**Task directions**
Compute the number of lines in the following data that include the word "func", and output that number alone.

Stored data entries
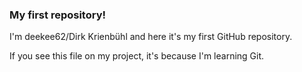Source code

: ### My first repository!

I'm deekee62/Dirk Krienbühl and here it's my first GitHub repository.

If you see this file on my project, it's because I'm learning Git.
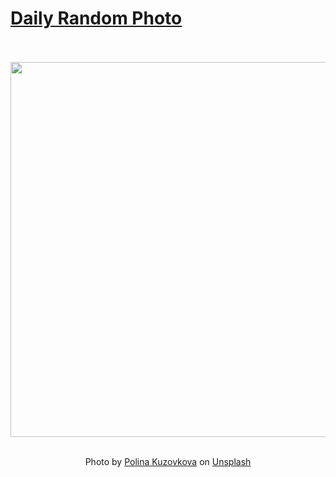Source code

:# [Daily Random Photo](https://www.dailyrandomphoto.com/)

<div align="center">
  <br>
  <br>
  <a href="https://www.dailyrandomphoto.com/p/2023/2023-03-17/"><img src="https://images.unsplash.com/photo-1676398414523-c8d10287707d?crop=entropy&cs=tinysrgb&fit=max&fm=jpg&ixid=Mnw3NzUwOHwwfDF8cmFuZG9tfHx8fHx8fHx8MTY3OTAxMzI0NA&ixlib=rb-4.0.3&q=80&w=1080" width="600px"></a>
  <br>
  <br>
  <p class="has-text-grey">Photo by <a href="https://unsplash.com/@p_kuzovkova?utm_source=Daily%20Random%20Photo&amp;utm_medium=referral" target="_blank" rel="noopener noreferrer">Polina Kuzovkova</a> on <a href="https://unsplash.com/photos/J0M6Xq7-i7k?utm_source=Daily%20Random%20Photo&amp;utm_medium=referral" target="_blank" rel="noopener noreferrer">Unsplash</a></p>
</div>
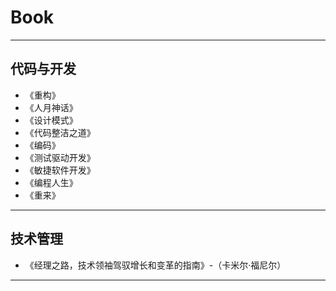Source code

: # Book

---

## 代码与开发

- 《重构》
- 《人月神话》
- 《设计模式》
- 《代码整洁之道》
- 《编码》
- 《测试驱动开发》
- 《敏捷软件开发》
- 《编程人生》
- 《重来》

---

## 技术管理

- 《经理之路，技术领袖驾驭增长和变革的指南》-（卡米尔·福尼尔）

---







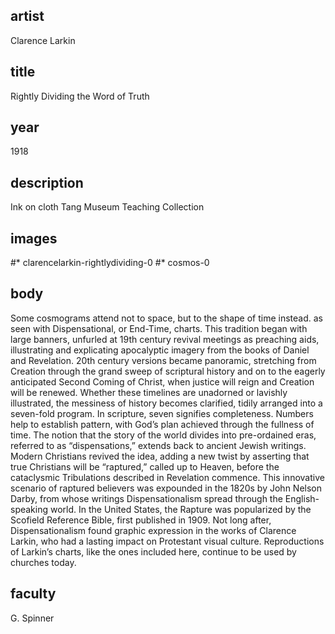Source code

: ## artist
Clarence Larkin 

## title
Rightly Dividing the Word of Truth

## year
1918 

## description
Ink on cloth 
Tang Museum Teaching Collection 

## images
#* clarencelarkin-rightlydividing-0
#* cosmos-0

## body
Some cosmograms attend not to space, but to the shape of time instead. as seen with Dispensational, or End-Time, charts. This tradition began with large banners, unfurled at 19th century revival meetings as preaching aids, illustrating and explicating apocalyptic imagery from the books of Daniel and Revelation. 20th century versions became panoramic, stretching from Creation through the grand sweep of scriptural history and on to the eagerly anticipated Second Coming of Christ, when justice will reign and Creation will be renewed. Whether these timelines are unadorned or lavishly illustrated, the messiness of history becomes clarified, tidily arranged into a seven-fold program. In scripture, seven signifies completeness. Numbers help to establish pattern, with God’s plan achieved through the fullness of time. The notion that the story of the world divides into pre-ordained eras, referred to as “dispensations,” extends back to ancient Jewish writings. Modern Christians revived the idea, adding a new twist by asserting that true Christians will be “raptured,” called up to Heaven, before the cataclysmic Tribulations described in Revelation commence. This innovative scenario of raptured believers was expounded in the 1820s by John Nelson Darby, from whose writings Dispensationalism spread through the English-speaking world. In the United States, the Rapture was popularized by the Scofield Reference Bible, first published in 1909. Not long after, Dispensationalism found graphic expression in the works of Clarence Larkin, who had a lasting impact on Protestant visual culture. Reproductions of Larkin’s charts, like the ones included here, continue to be used by churches today. 

## faculty
G. Spinner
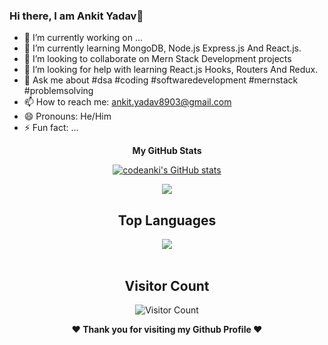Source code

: ### Hi there, I am Ankit Yadav👋


- 🔭 I’m currently working on ...
- 🌱 I’m currently learning MongoDB, Node.js Express.js And React.js.
- 👯 I’m looking to collaborate on Mern Stack Development projects
- 🤔 I’m looking for help with learning React.js Hooks, Routers And Redux.
- 💬 Ask me about #dsa #coding #softwaredevelopment #mernstack #problemsolving
- 📫 How to reach me: ankit.yadav8903@gmail.com
- 😄 Pronouns: He/Him
- ⚡ Fun fact: ...

        
        
<div align="center">

<b>My GitHub Stats</b>

<a href="http://www.github.com/codeanki"><img src="https://github-readme-stats.vercel.app/api?username=codeanki&show_icons=true&theme=dark" alt="codeanki's GitHub stats" /></a>

<a href="http://www.github.com/codeanki"><img src="https://github-readme-streak-stats.herokuapp.com/?user=codeanki&stroke=c9d1d9&background=0d1117&ring=22c55e&fire=22c55e&currStreakNum=c9d1d9&currStreakLabel=22c55e&sideNums=c9d1d9&sideLabels=c9d1d9&dates=c9d1d9&hide_border=false" /></a>
        
<!-- 
<a href="http://www.github.com/codeanki"><img src="https://activity-graph.herokuapp.com/graph?username=codeanki&bg_color=0d1117&color=c9d1d9&line=22c55e&point=c9d1d9&area_color=c9d1d9&area=true&hide_border=false&custom_title=GitHub%20Commits%20Graph" alt="GitHub Commits Graph" /></a> -->
        
</div>
        

<div align="center">
  
  ## Top Languages
  <a href="https://github.com/smahesh29">
    <img align="center" src="https://github-readme-stats.vercel.app/api/top-langs/?username=codeanki&theme=tokyonight&layout=compact">
  </a>
</div>

<br> 

<div align="center">
        
   ## Visitor Count
   ![Visitor Count](https://visitor-badge.laobi.icu/badge?page_id=codeanki/codeanki)
        
</div>

<div align="center">
  
<b>❤️ Thank you for visiting my Github Profile ❤️</b>
</div>
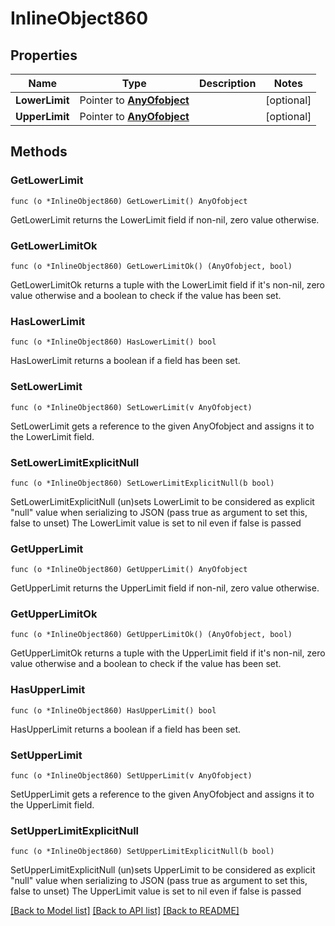 # InlineObject860

## Properties

Name | Type | Description | Notes
------------ | ------------- | ------------- | -------------
**LowerLimit** | Pointer to [**AnyOfobject**](anyOf&lt;object&gt;.md) |  | [optional] 
**UpperLimit** | Pointer to [**AnyOfobject**](anyOf&lt;object&gt;.md) |  | [optional] 

## Methods

### GetLowerLimit

`func (o *InlineObject860) GetLowerLimit() AnyOfobject`

GetLowerLimit returns the LowerLimit field if non-nil, zero value otherwise.

### GetLowerLimitOk

`func (o *InlineObject860) GetLowerLimitOk() (AnyOfobject, bool)`

GetLowerLimitOk returns a tuple with the LowerLimit field if it's non-nil, zero value otherwise
and a boolean to check if the value has been set.

### HasLowerLimit

`func (o *InlineObject860) HasLowerLimit() bool`

HasLowerLimit returns a boolean if a field has been set.

### SetLowerLimit

`func (o *InlineObject860) SetLowerLimit(v AnyOfobject)`

SetLowerLimit gets a reference to the given AnyOfobject and assigns it to the LowerLimit field.

### SetLowerLimitExplicitNull

`func (o *InlineObject860) SetLowerLimitExplicitNull(b bool)`

SetLowerLimitExplicitNull (un)sets LowerLimit to be considered as explicit "null" value
when serializing to JSON (pass true as argument to set this, false to unset)
The LowerLimit value is set to nil even if false is passed
### GetUpperLimit

`func (o *InlineObject860) GetUpperLimit() AnyOfobject`

GetUpperLimit returns the UpperLimit field if non-nil, zero value otherwise.

### GetUpperLimitOk

`func (o *InlineObject860) GetUpperLimitOk() (AnyOfobject, bool)`

GetUpperLimitOk returns a tuple with the UpperLimit field if it's non-nil, zero value otherwise
and a boolean to check if the value has been set.

### HasUpperLimit

`func (o *InlineObject860) HasUpperLimit() bool`

HasUpperLimit returns a boolean if a field has been set.

### SetUpperLimit

`func (o *InlineObject860) SetUpperLimit(v AnyOfobject)`

SetUpperLimit gets a reference to the given AnyOfobject and assigns it to the UpperLimit field.

### SetUpperLimitExplicitNull

`func (o *InlineObject860) SetUpperLimitExplicitNull(b bool)`

SetUpperLimitExplicitNull (un)sets UpperLimit to be considered as explicit "null" value
when serializing to JSON (pass true as argument to set this, false to unset)
The UpperLimit value is set to nil even if false is passed

[[Back to Model list]](../README.md#documentation-for-models) [[Back to API list]](../README.md#documentation-for-api-endpoints) [[Back to README]](../README.md)


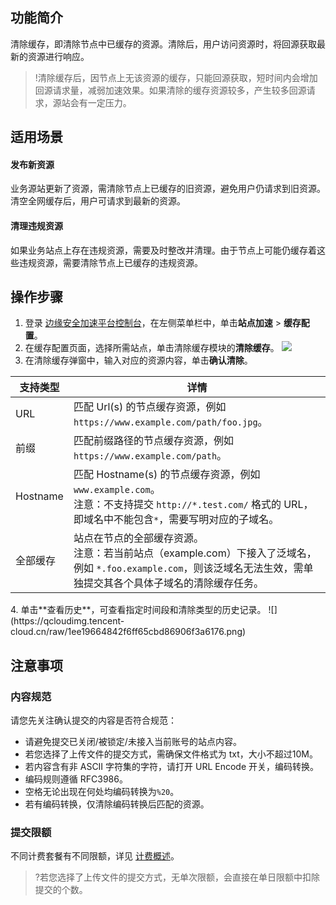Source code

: ## 功能简介
清除缓存，即清除节点中已缓存的资源。清除后，用户访问资源时，将回源获取最新的资源进行响应。
>!清除缓存后，因节点上无该资源的缓存，只能回源获取，短时间内会增加回源请求量，减弱加速效果。如果清除的缓存资源较多，产生较多回源请求，源站会有一定压力。


## 适用场景
#### 发布新资源
业务源站更新了资源，需清除节点上已缓存的旧资源，避免用户仍请求到旧资源。清空全网缓存后，用户可请求到最新的资源。

#### 清理违规资源
如果业务站点上存在违规资源，需要及时整改并清理。由于节点上可能仍缓存着这些违规资源，需要清除节点上已缓存的违规资源。

## 操作步骤
1. 登录 [边缘安全加速平台控制台](https://console.cloud.tencent.com/edgeone)，在左侧菜单栏中，单击**站点加速** > **缓存配置**。
3. 在缓存配置页面，选择所需站点，单击清除缓存模块的**清除缓存**。
![](https://qcloudimg.tencent-cloud.cn/raw/2475af83136271886ce2f75e2056111b.png)
3. 在清除缓存弹窗中，输入对应的资源内容，单击**确认清除**。
<table>
<thead>
<tr>
<th>支持类型</th>
<th>详情</th>
</tr>
</thead>
<tbody><tr>
<td>URL</td>
<td>匹配 Url(s) 的节点缓存资源，例如 <code>https://www.example.com/path/foo.jpg</code>。</td>
</tr>
<tr>
<td>前缀</td>
<td>匹配前缀路径的节点缓存资源，例如 <code>https://www.example.com/path</code>。</td>
</tr>
<tr>
<td>Hostname</td>
<td>匹配 Hostname(s) 的节点缓存资源，例如 <code>www.example.com</code>。<br>注意：不支持提交 <code>http://*.test.com/</code> 格式的 URL，即域名中不能包含<code>*</code>，需要写明对应的子域名。</td>
</tr>
<tr>
<td>全部缓存</td>
<td>站点在节点的全部缓存资源。<br>注意：若当前站点（example.com）下接入了泛域名，例如 <code>*.foo.example.com</code>，则该泛域名无法生效，需单独提交其各个具体子域名的清除缓存任务。</td>
</tr>
</tbody></table>
4. 单击**查看历史**，可查看指定时间段和清除类型的历史记录。
![](https://qcloudimg.tencent-cloud.cn/raw/1ee19664842f6ff65cbd86906f3a6176.png)


## 注意事项
### 内容规范
请您先关注确认提交的内容是否符合规范：
- 请避免提交已关闭/被锁定/未接入当前账号的站点内容。
- 若您选择了上传文件的提交方式，需确保文件格式为 txt，大小不超过10M。
- 若内容含有非 ASCII 字符集的字符，请打开 URL Encode 开关，编码转换。
- 编码规则遵循 RFC3986。
- 空格无论出现在何处均编码转换为`%20`。
- 若有编码转换，仅清除编码转换后匹配的资源。

### 提交限额
不同计费套餐有不同限额，详见 [计费概述](https://cloud.tencent.com/document/product/1552/77380)。

>?若您选择了上传文件的提交方式，无单次限额，会直接在单日限额中扣除提交的个数。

**Answer for the task**
10